These spies are middle aged (our main character, Smiley, is in his 50s), middle-class, and more prone to staring at files for long periods than they are to abseiling off the world's tallest building.
This isn't the action-thriller that make up the majority of modern thrillers, it's an old-fashioned thriller that does its job fantastically well by just ratcheting up tension, showing us the investigation, and playing things as realistically as possible.
John Le Carré, who wrote the original novel, recently gave an interview decrying the unrealistic nature of Spooke. And he should know, having worked for both MI5 and MI6.*
So what you have here is a portrait of foreign-intelligence operations as they actually were, bumbling, corrupt, and terribly dull, except when it isn't.
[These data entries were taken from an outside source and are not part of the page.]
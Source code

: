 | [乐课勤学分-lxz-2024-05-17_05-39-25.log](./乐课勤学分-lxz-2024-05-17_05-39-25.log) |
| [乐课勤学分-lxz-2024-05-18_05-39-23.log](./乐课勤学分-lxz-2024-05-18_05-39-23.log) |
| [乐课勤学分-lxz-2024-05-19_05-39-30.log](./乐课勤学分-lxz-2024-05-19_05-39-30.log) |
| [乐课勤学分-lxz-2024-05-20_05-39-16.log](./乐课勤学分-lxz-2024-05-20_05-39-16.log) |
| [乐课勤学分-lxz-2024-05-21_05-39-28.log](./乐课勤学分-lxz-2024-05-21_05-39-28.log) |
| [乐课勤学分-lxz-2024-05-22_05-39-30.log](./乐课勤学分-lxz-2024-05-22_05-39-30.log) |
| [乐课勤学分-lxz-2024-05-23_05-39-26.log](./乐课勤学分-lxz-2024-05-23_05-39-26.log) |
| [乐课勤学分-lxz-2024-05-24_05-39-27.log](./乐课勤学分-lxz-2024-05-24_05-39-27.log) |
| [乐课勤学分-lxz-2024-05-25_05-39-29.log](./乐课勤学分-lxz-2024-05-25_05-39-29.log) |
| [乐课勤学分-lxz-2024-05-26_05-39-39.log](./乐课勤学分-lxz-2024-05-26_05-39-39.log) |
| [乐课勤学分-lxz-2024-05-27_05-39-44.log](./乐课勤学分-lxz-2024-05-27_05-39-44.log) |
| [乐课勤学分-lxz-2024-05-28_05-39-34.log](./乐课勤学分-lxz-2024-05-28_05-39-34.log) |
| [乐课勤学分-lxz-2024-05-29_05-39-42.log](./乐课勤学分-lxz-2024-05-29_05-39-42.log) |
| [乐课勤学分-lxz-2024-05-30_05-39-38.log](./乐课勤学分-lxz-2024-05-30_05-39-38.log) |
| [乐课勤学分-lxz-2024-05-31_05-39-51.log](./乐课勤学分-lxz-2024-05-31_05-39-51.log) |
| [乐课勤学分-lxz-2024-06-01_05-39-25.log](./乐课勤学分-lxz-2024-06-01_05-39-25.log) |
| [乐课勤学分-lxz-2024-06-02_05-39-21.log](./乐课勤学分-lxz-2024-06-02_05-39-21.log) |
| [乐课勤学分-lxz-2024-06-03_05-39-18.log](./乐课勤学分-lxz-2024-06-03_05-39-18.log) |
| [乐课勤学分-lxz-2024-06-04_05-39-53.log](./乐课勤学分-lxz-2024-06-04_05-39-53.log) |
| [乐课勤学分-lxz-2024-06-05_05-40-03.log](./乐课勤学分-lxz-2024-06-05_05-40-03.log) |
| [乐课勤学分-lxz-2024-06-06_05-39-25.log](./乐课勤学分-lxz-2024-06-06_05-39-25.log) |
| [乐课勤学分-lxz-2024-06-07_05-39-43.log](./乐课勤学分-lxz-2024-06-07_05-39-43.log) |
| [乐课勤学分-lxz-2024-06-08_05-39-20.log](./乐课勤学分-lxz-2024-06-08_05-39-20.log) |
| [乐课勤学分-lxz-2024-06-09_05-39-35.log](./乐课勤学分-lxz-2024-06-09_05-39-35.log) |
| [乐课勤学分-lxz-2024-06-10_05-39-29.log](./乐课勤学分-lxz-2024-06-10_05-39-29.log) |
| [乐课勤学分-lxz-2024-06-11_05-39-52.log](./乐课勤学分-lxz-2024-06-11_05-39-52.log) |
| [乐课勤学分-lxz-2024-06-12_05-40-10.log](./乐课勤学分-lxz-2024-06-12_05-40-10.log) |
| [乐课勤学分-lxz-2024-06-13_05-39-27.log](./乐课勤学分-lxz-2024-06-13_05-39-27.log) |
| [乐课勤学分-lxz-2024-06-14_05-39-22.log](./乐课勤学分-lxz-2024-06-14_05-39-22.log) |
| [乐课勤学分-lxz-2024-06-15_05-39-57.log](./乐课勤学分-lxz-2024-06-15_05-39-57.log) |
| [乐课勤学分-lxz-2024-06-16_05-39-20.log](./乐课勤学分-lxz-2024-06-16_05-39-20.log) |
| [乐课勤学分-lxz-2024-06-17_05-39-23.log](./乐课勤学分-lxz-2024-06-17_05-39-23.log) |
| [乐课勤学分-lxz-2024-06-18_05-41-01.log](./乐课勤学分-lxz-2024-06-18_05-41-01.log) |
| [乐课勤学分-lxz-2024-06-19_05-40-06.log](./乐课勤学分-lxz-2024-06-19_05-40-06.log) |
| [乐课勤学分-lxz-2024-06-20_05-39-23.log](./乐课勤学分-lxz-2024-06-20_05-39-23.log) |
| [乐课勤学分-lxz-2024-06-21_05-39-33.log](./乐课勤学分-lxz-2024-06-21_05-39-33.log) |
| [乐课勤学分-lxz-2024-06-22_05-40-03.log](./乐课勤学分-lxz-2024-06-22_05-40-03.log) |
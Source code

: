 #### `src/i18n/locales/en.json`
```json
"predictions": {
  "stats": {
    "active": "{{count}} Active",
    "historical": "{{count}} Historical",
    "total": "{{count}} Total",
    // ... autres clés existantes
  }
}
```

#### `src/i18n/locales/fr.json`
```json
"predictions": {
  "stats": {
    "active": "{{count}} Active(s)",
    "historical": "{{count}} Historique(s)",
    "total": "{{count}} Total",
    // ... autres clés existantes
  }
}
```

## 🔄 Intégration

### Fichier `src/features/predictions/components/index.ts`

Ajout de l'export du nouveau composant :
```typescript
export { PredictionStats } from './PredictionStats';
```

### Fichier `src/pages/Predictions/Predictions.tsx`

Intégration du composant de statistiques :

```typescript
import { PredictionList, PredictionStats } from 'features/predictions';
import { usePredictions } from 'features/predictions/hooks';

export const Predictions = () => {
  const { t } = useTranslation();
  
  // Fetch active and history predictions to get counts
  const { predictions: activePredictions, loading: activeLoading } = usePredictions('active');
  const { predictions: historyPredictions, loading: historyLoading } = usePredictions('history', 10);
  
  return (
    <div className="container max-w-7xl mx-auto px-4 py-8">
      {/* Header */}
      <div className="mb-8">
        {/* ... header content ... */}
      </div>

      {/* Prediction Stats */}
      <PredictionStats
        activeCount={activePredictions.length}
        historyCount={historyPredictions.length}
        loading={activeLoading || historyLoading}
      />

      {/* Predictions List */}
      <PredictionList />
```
The actors are all on great form, the writing is sharp, and the direction and filmographt gave me flashbacks to my youth - terrible wallpaper, appalling clothes and all.
The basic plot is simple - there's a spy somewhere at the top of MI6, and George Smiley has to come out of retirement to find them. It's incredibly well constructed, telling large chunks of the tale through flashbacks without ever leaving me confused.
It's not an exciting film. You won't come out of it wanting to be a spy and save the world. But that's probably a good thing, and you won't regret it.
*TTSS is based upon the real life hunt for Kim Philby.